In this paper we propose a Bayesian natural history model for disease progression based on the joint modeling of longitudinal biomarker levels, age at clinical detection of disease and disease status at diagnosis. We establish a link between the longitudinal responses and the natural history of the disease by using an underlying latent disease process which describes the onset of the disease and models the transition to an advanced stage of the disease as dependent on the biomarker levels. We apply our model to the data from the Baltimore Longitudinal Study of Aging on prostate specific antigen (PSA) to investigate the natural history of prostate cancer.

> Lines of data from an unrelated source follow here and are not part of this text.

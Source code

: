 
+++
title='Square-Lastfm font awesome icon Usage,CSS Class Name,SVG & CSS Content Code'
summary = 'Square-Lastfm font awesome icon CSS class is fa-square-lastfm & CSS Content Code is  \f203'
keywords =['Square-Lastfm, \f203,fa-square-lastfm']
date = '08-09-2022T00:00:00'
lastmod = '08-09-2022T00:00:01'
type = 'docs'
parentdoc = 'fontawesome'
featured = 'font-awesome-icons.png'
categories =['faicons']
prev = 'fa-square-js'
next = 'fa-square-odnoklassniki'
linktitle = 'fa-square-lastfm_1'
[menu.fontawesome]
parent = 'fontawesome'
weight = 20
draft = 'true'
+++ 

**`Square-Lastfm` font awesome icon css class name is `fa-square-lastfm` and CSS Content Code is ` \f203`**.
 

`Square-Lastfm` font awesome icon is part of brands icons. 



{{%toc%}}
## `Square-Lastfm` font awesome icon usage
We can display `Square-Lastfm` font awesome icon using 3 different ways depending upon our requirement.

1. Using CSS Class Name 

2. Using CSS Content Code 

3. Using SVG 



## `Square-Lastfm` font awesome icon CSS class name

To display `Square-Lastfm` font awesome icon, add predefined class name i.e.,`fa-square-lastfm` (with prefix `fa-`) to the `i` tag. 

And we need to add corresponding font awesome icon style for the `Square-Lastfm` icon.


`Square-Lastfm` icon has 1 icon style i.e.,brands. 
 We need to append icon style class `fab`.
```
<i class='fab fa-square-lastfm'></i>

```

Keywords: Markov Chain Monte Carlo methods; Natural history model; disease progression; latent variables; longitudinal response; prostate specific antigen.

Figure 1

PSA trajectories. The panel shows the log–transformed PSA levels by age at follow–up. In the group with normal patients we show the trajectories for a randomly selected subset of men.

Figure 2

Log–transformed conditional predictive ordinate (CPO) for prostate–cancer patients calculated under models M₀, M_4,1, and M_7,1 (denoted in the Figure by labels 0, 4, and 7 respectively).

Figure 3

Marginal posterior distributions for the population level parameters. In each panel we represent the posterior density (in full line) superimposed with the prior density (in dotted line and shown within the range of the estimated marginal posterior distribution).

Figure 4

Posterior survival probability of disease onset. Circles represent the median posterior probability while the vertical lines denote the limits of the 95% posterior credible intervals. The posterior probability that the onset occurs after age 70 is approximately 81% with the 95% credible interval ranging from 73% to 87%.

Figure 5

Posterior survival probability of clinical detection from disease onset time. Circles represent the median posterior probability while the vertical lines denote the limits of the 95% posterior credible intervals. The posterior probability that clinical detection occurs after one year post–disease onset is 71% (95% CI=[65%, 81%]). The probability of detection after two years from disease onset decreases to 54% (95% CI= [42%, 66%]).

Figure 6

Posterior survival probability of metastatic transition and posterior predictive level of PSA by age (t). The figure shows, for example, that in a case with the median PSA growth with disease onset at age 70, there is approximately a 83% chance of metastatic spread after age 75, with a predictive PSA level of 4.44 ng/ml. The probability drops to 47% at age 80 with PSA level of 13.07 ng/ml.

Figure 7

95% Posterior credible intervals for subject–specific parameters by stage of the disease at detection. Circles denote posterior medians. For panels (d) and (e) time is denoted from years prior to disease diagnosis.

Figure 8

Fit of the longitudinal PSA trajectory for randomly selected patients in the data set. Data for each patient are represented by circles. The fitted response in heavy full line is the median. Light full lines represent the boundaries of the 95% posterior credible intervals. The predictive density of time to disease onset is in dashed line and time to metastatic transition in dotted line. Posterior medians of disease onset and metastatic transition are represented by circles in the x-axis.